• _Problem to work on_: Transcribe the listing below in its entirety.

─── Data shown ───

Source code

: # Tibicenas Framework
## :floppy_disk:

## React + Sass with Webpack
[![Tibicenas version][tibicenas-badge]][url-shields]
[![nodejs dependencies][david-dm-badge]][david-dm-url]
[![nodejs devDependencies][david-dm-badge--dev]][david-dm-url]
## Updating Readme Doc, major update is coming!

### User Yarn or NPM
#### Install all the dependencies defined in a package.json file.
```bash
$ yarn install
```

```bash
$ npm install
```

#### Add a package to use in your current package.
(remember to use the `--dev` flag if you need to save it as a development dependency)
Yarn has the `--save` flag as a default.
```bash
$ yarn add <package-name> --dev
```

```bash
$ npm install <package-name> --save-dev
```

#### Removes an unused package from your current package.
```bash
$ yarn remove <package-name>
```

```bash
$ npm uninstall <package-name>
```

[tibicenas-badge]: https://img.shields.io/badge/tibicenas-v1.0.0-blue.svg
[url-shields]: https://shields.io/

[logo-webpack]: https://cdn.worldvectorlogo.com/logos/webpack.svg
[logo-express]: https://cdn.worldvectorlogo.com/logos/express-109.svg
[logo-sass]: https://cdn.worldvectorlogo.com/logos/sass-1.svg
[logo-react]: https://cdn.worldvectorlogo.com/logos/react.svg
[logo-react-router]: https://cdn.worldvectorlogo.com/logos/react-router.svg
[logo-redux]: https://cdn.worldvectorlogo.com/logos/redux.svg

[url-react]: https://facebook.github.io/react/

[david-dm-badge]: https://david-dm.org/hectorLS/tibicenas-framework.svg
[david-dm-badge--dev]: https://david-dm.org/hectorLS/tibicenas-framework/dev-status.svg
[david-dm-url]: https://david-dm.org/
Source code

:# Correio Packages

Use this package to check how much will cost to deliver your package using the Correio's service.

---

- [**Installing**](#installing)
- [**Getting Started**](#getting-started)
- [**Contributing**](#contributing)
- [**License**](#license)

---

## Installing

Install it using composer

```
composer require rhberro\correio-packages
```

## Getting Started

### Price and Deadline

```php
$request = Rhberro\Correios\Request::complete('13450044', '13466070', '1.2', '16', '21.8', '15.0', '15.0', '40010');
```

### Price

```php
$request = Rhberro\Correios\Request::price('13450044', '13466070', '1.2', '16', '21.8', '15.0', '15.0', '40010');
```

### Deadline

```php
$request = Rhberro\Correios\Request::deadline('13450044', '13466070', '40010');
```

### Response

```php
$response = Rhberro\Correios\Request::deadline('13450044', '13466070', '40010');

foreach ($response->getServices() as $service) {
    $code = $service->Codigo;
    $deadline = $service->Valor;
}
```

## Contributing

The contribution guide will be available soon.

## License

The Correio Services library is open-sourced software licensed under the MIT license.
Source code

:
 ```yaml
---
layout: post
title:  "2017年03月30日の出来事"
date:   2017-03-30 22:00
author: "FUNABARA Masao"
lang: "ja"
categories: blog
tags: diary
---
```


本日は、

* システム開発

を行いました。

───

• _Task solution_:
Source code

: # Tibicenas Framework
## :floppy_disk:

## React + Sass with Webpack
[![Tibicenas version][tibicenas-badge]][url-shields]
[![nodejs dependencies][david-dm-badge]][david-dm-url]
[![nodejs devDependencies][david-dm-badge--dev]][david-dm-url]
## Updating Readme Doc, major update is coming!

### User Yarn or NPM
#### Install all the dependencies defined in a package.json file.
```bash
$ yarn install
```

```bash
$ npm install
```

#### Add a package to use in your current package.
(remember to use the `--dev` flag if you need to save it as a development dependency)
Yarn has the `--save` flag as a default.
```bash
$ yarn add <package-name> --dev
```

```bash
$ npm install <package-name> --save-dev
```

#### Removes an unused package from your current package.
```bash
$ yarn remove <package-name>
```

```bash
$ npm uninstall <package-name>
```

[tibicenas-badge]: https://img.shields.io/badge/tibicenas-v1.0.0-blue.svg
[url-shields]: https://shields.io/

[logo-webpack]: https://cdn.worldvectorlogo.com/logos/webpack.svg
[logo-express]: https://cdn.worldvectorlogo.com/logos/express-109.svg
[logo-sass]: https://cdn.worldvectorlogo.com/logos/sass-1.svg
[logo-react]: https://cdn.worldvectorlogo.com/logos/react.svg
[logo-react-router]: https://cdn.worldvectorlogo.com/logos/react-router.svg
[logo-redux]: https://cdn.worldvectorlogo.com/logos/redux.svg

[url-react]: https://facebook.github.io/react/

[david-dm-badge]: https://david-dm.org/hectorLS/tibicenas-framework.svg
[david-dm-badge--dev]: https://david-dm.org/hectorLS/tibicenas-framework/dev-status.svg
[david-dm-url]: https://david-dm.org/
Source code

:# Correio Packages

Use this package to check how much will cost to deliver your package using the Correio's service.

---

- [**Installing**](#installing)
- [**Getting Started**](#getting-started)
- [**Contributing**](#contributing)
- [**License**](#license)

---

## Installing

Install it using composer

```
composer require rhberro\correio-packages
```

## Getting Started

### Price and Deadline

```php
$request = Rhberro\Correios\Request::complete('13450044', '13466070', '1.2', '16', '21.8', '15.0', '15.0', '40010');
```

### Price

```php
$request = Rhberro\Correios\Request::price('13450044', '13466070', '1.2', '16', '21.8', '15.0', '15.0', '40010');
```

### Deadline

```php
$request = Rhberro\Correios\Request::deadline('13450044', '13466070', '40010');
```

### Response

```php
$response = Rhberro\Correios\Request::deadline('13450044', '13466070', '40010');

foreach ($response->getServices() as $service) {
    $code = $service->Codigo;
    $deadline = $service->Valor;
}
```

## Contributing

The contribution guide will be available soon.

## License

The Correio Services library is open-sourced software licensed under the MIT license.
Source code

:
 ```yaml
---
layout: post
title:  "2017年03月30日の出来事"
date:   2017-03-30 22:00
author: "FUNABARA Masao"
lang: "ja"
categories: blog
tags: diary
---
```


本日は、

* システム開発

を行いました。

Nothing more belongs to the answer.